**Task input:**

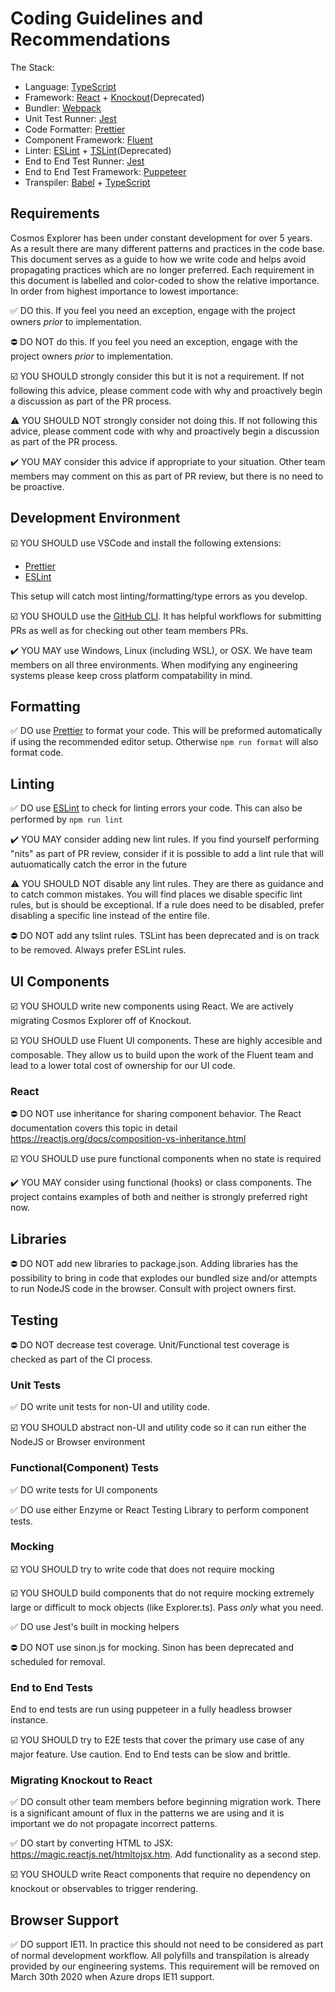 # Coding Guidelines and Recommendations

The Stack:

- Language: [TypeScript](https://www.typescriptlang.org/)
- Framework: [React](https://reactjs.org/) + [Knockout](https://knockoutjs.com/)(Deprecated)
- Bundler: [Webpack](https://webpack.js.org/)
- Unit Test Runner: [Jest](https://jestjs.io/)
- Code Formatter: [Prettier](https://prettier.io/)
- Component Framework: [Fluent](https://developer.microsoft.com/en-us/fluentui#/)
- Linter: [ESLint](https://eslint.org/) + [TSLint](https://palantir.github.io/tslint/)(Deprecated)
- End to End Test Runner: [Jest](https://jestjs.io/)
- End to End Test Framework: [Puppeteer](https://developers.google.com/web/tools/puppeteer)
- Transpiler: [Babel](https://babeljs.io/) + [TypeScript](https://www.typescriptlang.org/)

## Requirements

Cosmos Explorer has been under constant development for over 5 years. As a result there are many different patterns and practices in the code base. This document serves as a guide to how we write code and helps avoid propagating practices which are no longer preferred. Each requirement in this document is labelled and color-coded to show the relative importance. In order from highest importance to lowest importance:

✅ DO this. If you feel you need an exception, engage with the project owners _prior_ to implementation.

⛔️ DO NOT do this. If you feel you need an exception, engage with the project owners _prior_ to implementation.

☑️ YOU SHOULD strongly consider this but it is not a requirement. If not following this advice, please comment code with why and proactively begin a discussion as part of the PR process.

⚠️ YOU SHOULD NOT strongly consider not doing this. If not following this advice, please comment code with why and proactively begin a discussion as part of the PR process.

✔️ YOU MAY consider this advice if appropriate to your situation. Other team members may comment on this as part of PR review, but there is no need to be proactive.

## Development Environment

☑️ YOU SHOULD use VSCode and install the following extensions:

- [Prettier](https://marketplace.visualstudio.com/items?itemName=esbenp.prettier-vscode)
- [ESLint](https://marketplace.visualstudio.com/items?itemName=dbaeumer.vscode-eslint)

This setup will catch most linting/formatting/type errors as you develop.

☑️ YOU SHOULD use the [GitHub CLI](https://cli.github.com/). It has helpful workflows for submitting PRs as well as for checking out other team members PRs.

✔️ YOU MAY use Windows, Linux (including WSL), or OSX. We have team members on all three environments. When modifying any engineering systems please keep cross platform compatability in mind.

## Formatting

✅ DO use [Prettier](https://prettier.io/) to format your code. This will be preformed automatically if using the recommended editor setup. Otherwise `npm run format` will also format code.

## Linting

✅ DO use [ESLint](https://eslint.org/) to check for linting errors your code. This can also be performed by `npm run lint`

✔️ YOU MAY consider adding new lint rules. If you find yourself performing "nits" as part of PR review, consider if it is possible to add a lint rule that will autuomatically catch the error in the future

⚠️ YOU SHOULD NOT disable any lint rules. They are there as guidance and to catch common mistakes. You will find places we disable specific lint rules, but is should be exceptional. If a rule does need to be disabled, prefer disabling a specific line instead of the entire file.

⛔️ DO NOT add any tslint rules. TSLint has been deprecated and is on track to be removed. Always prefer ESLint rules.

## UI Components

☑️ YOU SHOULD write new components using React. We are actively migrating Cosmos Explorer off of Knockout.

☑️ YOU SHOULD use Fluent UI components. These are highly accesible and composable. They allow us to build upon the work of the Fluent team and lead to a lower total cost of ownership for our UI code.

### React

⛔️ DO NOT use inheritance for sharing component behavior. The React documentation covers this topic in detail https://reactjs.org/docs/composition-vs-inheritance.html

☑️ YOU SHOULD use pure functional components when no state is required

✔️ YOU MAY consider using functional (hooks) or class components. The project contains examples of both and neither is strongly preferred right now.

## Libraries

⛔️ DO NOT add new libraries to package.json. Adding libraries has the possibility to bring in code that explodes our bundled size and/or attempts to run NodeJS code in the browser. Consult with project owners first.

## Testing

⛔️ DO NOT decrease test coverage. Unit/Functional test coverage is checked as part of the CI process.

### Unit Tests

✅ DO write unit tests for non-UI and utility code.

☑️ YOU SHOULD abstract non-UI and utility code so it can run either the NodeJS or Browser environment

### Functional(Component) Tests

✅ DO write tests for UI components

✅ DO use either Enzyme or React Testing Library to perform component tests.

### Mocking

☑️ YOU SHOULD try to write code that does not require mocking

☑️ YOU SHOULD build components that do not require mocking extremely large or difficult to mock objects (like Explorer.ts). Pass _only_ what you need.

✅ DO use Jest's built in mocking helpers

⛔️ DO NOT use sinon.js for mocking. Sinon has been deprecated and scheduled for removal.

### End to End Tests

End to end tests are run using puppeteer in a fully headless browser instance.

☑️ YOU SHOULD try to E2E tests that cover the primary use case of any major feature. Use caution. End to End tests can be slow and brittle.

### Migrating Knockout to React

✅ DO consult other team members before beginning migration work. There is a significant amount of flux in the patterns we are using and it is important we do not propagate incorrect patterns.

✅ DO start by converting HTML to JSX: https://magic.reactjs.net/htmltojsx.htm. Add functionality as a second step.

☑️ YOU SHOULD write React components that require no dependency on knockout or observables to trigger rendering.

## Browser Support

✅ DO support IE11. In practice this should not need to be considered as part of normal development workflow. All polyfills and transpilation is already provided by our engineering systems. This requirement will be removed on March 30th 2020 when Azure drops IE11 support.
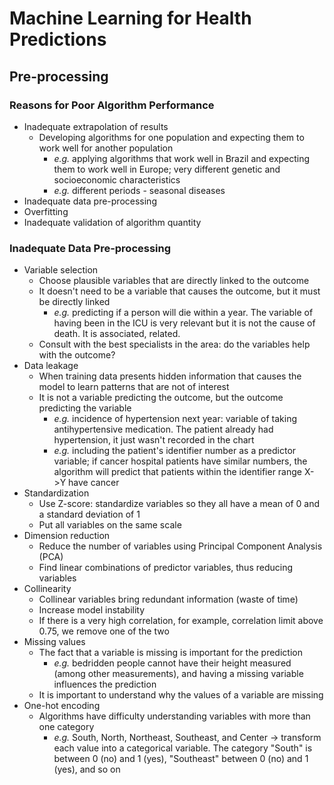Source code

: # Machine Learning for Health Predictions

## Pre-processing

### Reasons for Poor Algorithm Performance

- Inadequate extrapolation of results
  - Developing algorithms for one population and expecting them to work well for another population
    - _e.g._ applying algorithms that work well in Brazil and expecting them to work well in Europe; very different genetic and socioeconomic characteristics
    - _e.g._ different periods - seasonal diseases
- Inadequate data pre-processing
- Overfitting
- Inadequate validation of algorithm quantity

### Inadequate Data Pre-processing

- Variable selection
  - Choose plausible variables that are directly linked to the outcome
  - It doesn't need to be a variable that causes the outcome, but it must be directly linked
    - _e.g._ predicting if a person will die within a year. The variable of having been in the ICU is very relevant but it is not the cause of death. It is associated, related.
  - Consult with the best specialists in the area: do the variables help with the outcome?
- Data leakage
  - When training data presents hidden information that causes the model to learn patterns that are not of interest
  - It is not a variable predicting the outcome, but the outcome predicting the variable
    - _e.g._ incidence of hypertension next year: variable of taking antihypertensive medication. The patient already had hypertension, it just wasn't recorded in the chart
    - _e.g._ including the patient's identifier number as a predictor variable; if cancer hospital patients have similar numbers, the algorithm will predict that patients within the identifier range X->Y have cancer
- Standardization
  - Use Z-score: standardize variables so they all have a mean of 0 and a standard deviation of 1
  - Put all variables on the same scale
- Dimension reduction
  - Reduce the number of variables using Principal Component Analysis (PCA)
  - Find linear combinations of predictor variables, thus reducing variables
- Collinearity
  - Collinear variables bring redundant information (waste of time)
  - Increase model instability
  - If there is a very high correlation, for example, correlation limit above 0.75, we remove one of the two
- Missing values
  - The fact that a variable is missing is important for the prediction
    - _e.g._ bedridden people cannot have their height measured (among other measurements), and having a missing variable influences the prediction
  - It is important to understand why the values of a variable are missing
- One-hot encoding
  - Algorithms have difficulty understanding variables with more than one category
    - _e.g._ South, North, Northeast, Southeast, and Center -> transform each value into a categorical variable. The category "South" is between 0 (no) and 1 (yes), "Southeast" between 0 (no) and 1 (yes), and so on
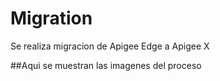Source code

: # Migration
Se realiza migracion de Apigee Edge a Apigee X

##Aqui se muestran las imagenes del proceso
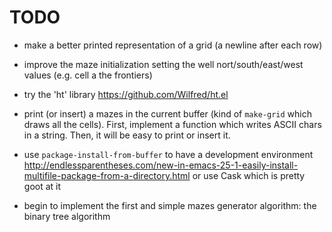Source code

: # TODO

* make a better printed representation of a grid (a newline after each row)

* improve the maze initialization setting the well nort/south/east/west values
  (e.g. cell a the frontiers)

* try the 'ht' library https://github.com/Wilfred/ht.el

* print (or insert) a mazes in the current buffer (kind of `make-grid` which
  draws all the cells). First, implement a function which writes ASCII chars in
  a string. Then, it will be easy to print or insert it.

* use `package-install-from-buffer` to have a development environment
  http://endlessparentheses.com/new-in-emacs-25-1-easily-install-multifile-package-from-a-directory.html
  or use Cask which is pretty goot at it

* begin to implement the first and simple mazes generator algorithm: the binary
  tree algorithm
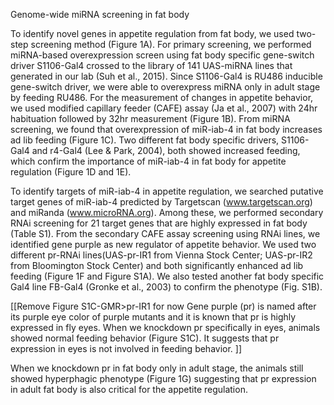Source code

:
Genome-wide miRNA screening in fat body

To identify novel genes in appetite regulation from fat body, we used two-step screening method (Figure 1A). For primary screening, we performed miRNA-based overexpression screen using fat body specific gene-switch driver S1106-Gal4 crossed to the library of 141 UAS-miRNA lines that generated in our lab (Suh et al., 2015). Since S1106-Gal4 is RU486 inducible gene-switch driver, we were able to overexpress miRNA only in adult stage by feeding RU486. For the measurement of changes in appetite behavior, we used modified capillary feeder (CAFE) assay (Ja et al., 2007) with 24hr habituation followed by 32hr measurement (Figure 1B). From miRNA screening, we found that overexpression of miR-iab-4 in fat body increases ad lib feeding (Figure 1C). Two different fat body specific drivers, S1106-Gal4 and r4-Gal4 (Lee & Park, 2004), both showed increased feeding, which confirm the importance of miR-iab-4 in fat body for appetite regulation (Figure 1D and 1E).

To identify targets of miR-iab-4 in appetite regulation, we searched putative target genes of miR-iab-4 predicted by Targetscan (www.targetscan.org) and miRanda (www.microRNA.org). Among these, we performed secondary RNAi screening for 21 target genes that are highly expressed in fat body (Table S1). From the secondary CAFE assay screening using RNAi lines, we identified gene purple as new regulator of appetite behavior. We used two different pr-RNAi lines(UAS-pr-IR1 from Vienna Stock Center; UAS-pr-IR2 from Bloomington Stock Center) and both significantly enhanced ad lib feeding (Figure 1F and Figure S1A). We also tested another fat body specific Gal4 line FB-Gal4 (Gronke et al., 2003) to confirm the phenotype (Fig. S1B). 

[[Remove Figure S1C-GMR>pr-IR1 for now
Gene purple (pr) is named after its purple eye color of purple mutants and it is known that pr is highly expressed in fly eyes. When we knockdown pr specifically in eyes, animals showed normal feeding behavior (Figure S1C). It suggests that pr expression in eyes is not involved in feeding behavior. ]]

When we knockdown pr in fat body only in adult stage, the animals still showed hyperphagic phenotype (Figure 1G) suggesting that pr expression in adult fat body is also critical for the appetite regulation.
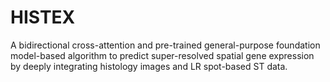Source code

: # HISTEX
A bidirectional cross-attention and pre-trained general-purpose foundation model-based algorithm to predict super-resolved spatial gene expression by deeply integrating histology images and LR spot-based ST data.
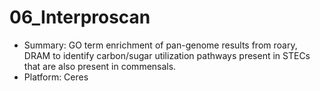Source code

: # 06_Interproscan
* Summary: GO term enrichment of pan-genome results from roary, DRAM to identify carbon/sugar utilization pathways present in STECs that are also present in commensals.
* Platform: Ceres
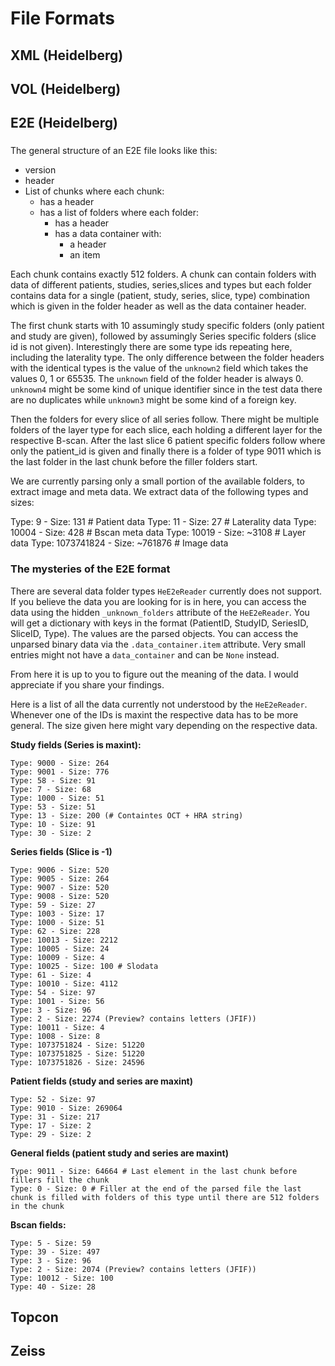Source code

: # File Formats

## XML (Heidelberg)

## VOL (Heidelberg)

## E2E (Heidelberg)

###

The general structure of an E2E file looks like this:

+ version
+ header
+ List of chunks where each chunk:
    + has a header
    + has a list of folders where each folder:
        + has a header
        + has a data container with:
            + a header
            + an item

Each chunk contains exactly 512 folders. A chunk can contain folders with data of different patients, studies, series,slices and types but each folder contains data for a single (patient, study, series, slice, type) combination which is given in the folder header as well as the data container header.

The first chunk starts with 10 assumingly study specific folders (only patient and study are given), followed by assumingly Series specific folders (slice id is not given). Interestingly there are some type ids repeating here, including the laterality type. The only difference between the folder headers with the identical types is the value of the `unknown2` field which takes the values 0, 1 or 65535. The `unknown` field of the folder header is always 0. `unknown4` might be some kind of unique identifier since in the test data there are no duplicates while `unknown3` might be some kind of a foreign key.

Then the folders for every slice of all series follow. There might be multiple folders of the layer type for each slice, each holding a different layer for the respective B-scan. After the last slice 6 patient specific folders follow where only the patient_id is given and finally there is a folder of type 9011 which is the last folder in the last chunk before the filler folders start.

We are currently parsing only a small portion of the available folders, to extract image and meta data. We extract data of the following types and sizes:

Type: 9 - Size: 131   # Patient data
Type: 11 - Size: 27  # Laterality data
Type: 10004 - Size: 428  # Bscan meta data
Type: 10019 - Size: ~3108  # Layer data
Type: 1073741824 - Size: ~761876  # Image data

### The mysteries of the E2E format
There are several data folder types `HeE2eReader` currently does not support. If you believe the data you are looking for is in here, you can access the data using the hidden `_unknown_folders` attribute of the `HeE2eReader`. You will get a dictionary with keys in the format (PatientID, StudyID, SeriesID, SliceID, Type). The values are the parsed objects. You can access the unparsed binary data via the `.data_container.item` attribute. Very small entries might not have a `data_container` and can be `None` instead.

From here it is up to you to figure out the meaning of the data. I would appreciate if you share your findings.

Here is a list of all the data currently not understood by the `HeE2eReader`. Whenever one of the IDs is maxint the respective data has to be more general. The size given here might vary depending on the respective data.

**Study fields (Series is maxint):**

    Type: 9000 - Size: 264
    Type: 9001 - Size: 776
    Type: 58 - Size: 91
    Type: 7 - Size: 68
    Type: 1000 - Size: 51
    Type: 53 - Size: 51
    Type: 13 - Size: 200 (# Containtes OCT + HRA string)
    Type: 10 - Size: 91
    Type: 30 - Size: 2

**Series fields (Slice is -1)**

    Type: 9006 - Size: 520
    Type: 9005 - Size: 264
    Type: 9007 - Size: 520
    Type: 9008 - Size: 520
    Type: 59 - Size: 27
    Type: 1003 - Size: 17
    Type: 1000 - Size: 51
    Type: 62 - Size: 228
    Type: 10013 - Size: 2212
    Type: 10005 - Size: 24
    Type: 10009 - Size: 4
    Type: 10025 - Size: 100 # Slodata
    Type: 61 - Size: 4
    Type: 10010 - Size: 4112
    Type: 54 - Size: 97
    Type: 1001 - Size: 56
    Type: 3 - Size: 96
    Type: 2 - Size: 2274 (Preview? contains letters (JFIF))
    Type: 10011 - Size: 4
    Type: 1008 - Size: 8
    Type: 1073751824 - Size: 51220
    Type: 1073751825 - Size: 51220
    Type: 1073751826 - Size: 24596



**Patient fields (study and series are maxint)**

    Type: 52 - Size: 97
    Type: 9010 - Size: 269064
    Type: 31 - Size: 217
    Type: 17 - Size: 2
    Type: 29 - Size: 2

**General fields (patient study and series are maxint)**

    Type: 9011 - Size: 64664 # Last element in the last chunk before fillers fill the chunk
    Type: 0 - Size: 0 # Filler at the end of the parsed file the last chunk is filled with folders of this type until there are 512 folders in the chunk

**Bscan fields:**

    Type: 5 - Size: 59
    Type: 39 - Size: 497
    Type: 3 - Size: 96
    Type: 2 - Size: 2074 (Preview? contains letters (JFIF))
    Type: 10012 - Size: 100
    Type: 40 - Size: 28

## Topcon

## Zeiss
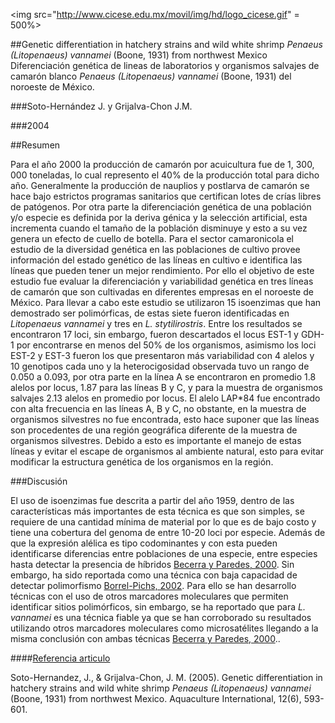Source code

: <img src="http://www.cicese.edu.mx/movil/img/hd/logo_cicese.gif" = 500%>


##Genetic differentiation in hatchery strains and wild white shrimp *Penaeus (Litopenaeus) vannamei* (Boone, 1931) from northwest Mexico
Diferenciación genética de lineas de laboratorios y organismos salvajes de camarón blanco *Penaeus (Litopenaeus) vannamei* (Boone, 1931)
del noroeste de México. 

###Soto-Hernández J. y Grijalva-Chon J.M. 

###2004

##Resumen

Para el año 2000 la producción de camarón por acuicultura fue de 1, 300, 000 toneladas, lo cual represento el 40% de la producción total 
para dicho año. Generalmente la producción de nauplios y postlarva de camarón se hace bajo estrictos programas sanitarios que certifican 
lotes de crías libres de patógenos. Por otra parte la diferenciación genética de una población y/o especie es definida por la deriva
génica y la selección artificial, esta incrementa cuando el tamaño de la población disminuye y esto a su vez genera un efecto de cuello 
de botella. Para el sector camaronicola el estudio de la diversidad genética en las poblaciones de cultivo provee información del estado 
genético de las líneas en cultivo e identifica las líneas que pueden tener un mejor rendimiento. Por ello el objetivo de este estudio fue
evaluar la diferenciación y variabilidad genética en tres líneas de camarón que son cultivadas en diferentes empresas en el noroeste de 
México. Para llevar a cabo este estudio se utilizaron 15 isoenzimas que han demostrado ser polimórficas, de estas siete fueron identificadas
en *Litopenaeus vannamei* y tres en *L. stytilirostris*. Entre los resultados se encontraron 17 loci, sin  embargo, fueron descartados el 
locus EST-1 y GDH-1 por encontrarse en menos del 50% de los organismos, asimismo los loci EST-2 y EST-3 fueron los que presentaron más 
variabilidad con 4 alelos y 10 genotipos cada uno y la heterocigosidad observada tuvo un rango de 0.050 a 0.093, por otra parte en la 
línea A se encontraron en promedio 1.8 alelos por locus, 1.87 para las líneas B y C, y para la muestra de organismos salvajes 2.13 alelos
en promedio por locus. El alelo LAP*84 fue encontrado con alta frecuencia en las líneas A, B y C, no obstante, en la muestra de organismos
silvestres no fue encontrada, esto hace suponer que las líneas son procedentes de una región geográfica diferente de la muestra de 
organismos silvestres. Debido a esto es importante el manejo de estas líneas y evitar el escape de organismos al ambiente natural, esto 
para evitar modificar la estructura genética de los organismos en la región.

###Discusión 

El uso de isoenzimas fue descrita a partir del año 1959, dentro de las características más importantes de esta técnica es que son simples,
se requiere de una cantidad mínima de material por lo que es de bajo costo y tiene una cobertura del genoma de entre 10-20 loci por 
especie. Además de que la expresión alélica es tipo codominantes y con esta pueden identificarse diferencias entre poblaciones de una
especie, entre especies hasta detectar la presencia de híbridos [Becerra y Paredes, 2000](http://www.scielo.cl/scielo.php?pid=S0365-28072000000300007&script=sci_arttext&tlng=pt). 
Sin embargo, ha sido reportada como una técnica con baja capacidad de detectar polimorfismo [Borrel-Pichs, 2002](http://www.tdx.cat/handle/10803/11094). 
Para ello se han desarrollo técnicas con el uso de otros marcadores moleculares que permiten identificar sitios polimórficos,
sin embargo, se ha reportado que para *L. vannamei* es una técnica fiable ya que se han corroborado su resultados utilizando otros
marcadores moleculares como microsatélites llegando a  la misma conclusión con ambas técnicas  [Becerra y Paredes, 2000](http://www.scielo.cl/scielo.php?pid=S0365-28072000000300007&script=sci_arttext&tlng=pt)..  

####[Referencia articulo](http://link.springer.com/article/10.1007/s10499-005-5750-5)

Soto-Hernandez, J., & Grijalva-Chon, J. M. (2005). Genetic differentiation in hatchery strains and wild white shrimp
*Penaeus (Litopenaeus) vannamei* (Boone, 1931) from northwest Mexico. Aquaculture International, 12(6), 593-601.
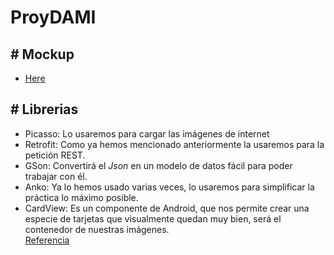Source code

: <link rel="stylesheet" href="https://stackpath.bootstrapcdn.com/bootstrap/4.5.0/css/bootstrap.min.css" integrity="sha384-9aIt2nRpC12Uk9gS9baDl411NQApFmC26EwAOH8WgZl5MYYxFfc+NcPb1dKGj7Sk" crossorigin="anonymous">
<h1>ProyDAMI</h1>
<h2># Mockup</h2>
<ul><li> <a href="https://balsamiq.cloud/sser0fm/pg6tywp/rA7D7" target="_blank" >Here</a> </li>

</ul>
<h2># Librerias</h2>
<ul style="height: auto !important;">
<li>Picasso: Lo usaremos para cargar las imágenes de internet</li>
<li>Retrofit: Como ya hemos mencionado anteriormente la usaremos para la petición REST.</li>
<li>GSon: Convertirá el&nbsp;<em>Json&nbsp;</em>en un modelo de datos fácil para poder trabajar con él.</li>
<li>Anko: Ya lo hemos usado varias veces, lo usaremos para simplificar la práctica lo máximo posible.</li>
<li>CardView: Es un componente de Android, que nos permite crear una especie de tarjetas que visualmente quedan muy bien, será el contenedor de nuestras imágenes.</li>
<a href="https://cursokotlin.com/capitulo-20-consumiento-apis-retrofit-2/" >Referencia</a>
</ul>
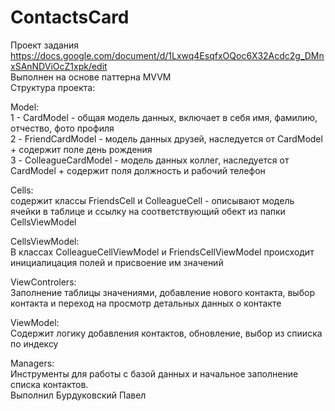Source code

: # ContactsCard
Проект задания https://docs.google.com/document/d/1Lxwq4EsqfxOQoc6X32Acdc2g_DMnxSAnNDViOcZ1xpk/edit <br>
Выполнен на основе паттерна MVVM  <br>
Структура проекта: <br>
	<p>Model: <br>
1 - CardModel - общая модель данных, включает в себя имя, фамилию, отчество, фото профиля <br>
2 - FriendCardModel - модель данных друзей, наследуется от CardModel + содержит поле день рождения <br>
3 - ColleagueCardModel -  модель данных коллег, наследуется от CardModel + содержит поля должность и рабочий телефон <br>
	<p>Cells:  <br>
содержит классы FriendsCell и ColleagueCell - описывают модель ячейки в таблице и ссылку на соответствующий обект из папки  <br>  CellsViewModel <br>
	<p>СellsViewModel:  <br>
В классах  ColleagueCellViewModel и FriendsCellViewModel происходит инициалицация полей и присвоение им значений  <br>
	<p>ViewControlers: <br> 
Заполнение таблицы значениями, добавление нового контакта, выбор контакта и переход на просмотр детальных данных о контакте <br>
<p>	ViewModel: <br>
Содержит логику добавления контактов, обновление, выбор из спииска по индексу <br>
	<p>Managers: <br>
Инструменты для работы с базой данных и начальное заполнение списка контактов. <br>
Выполнил Бурдуковский Павел <br>
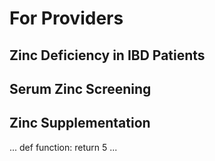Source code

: # For Providers 

## Zinc Deficiency in IBD Patients 

## Serum Zinc Screening 

## Zinc Supplementation 

...
def function: 
  return 5 
...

**Exercise prompt:**
Find the string "isoenzimas" in the listing and copy every line in which it occurs.

**Worked solution:**
México. Para llevar a cabo este estudio se utilizaron 15 isoenzimas que han demostrado ser polimórficas, de estas siete fueron identificadas
El uso de isoenzimas fue descrita a partir del año 1959, dentro de las características más importantes de esta técnica es que son simples,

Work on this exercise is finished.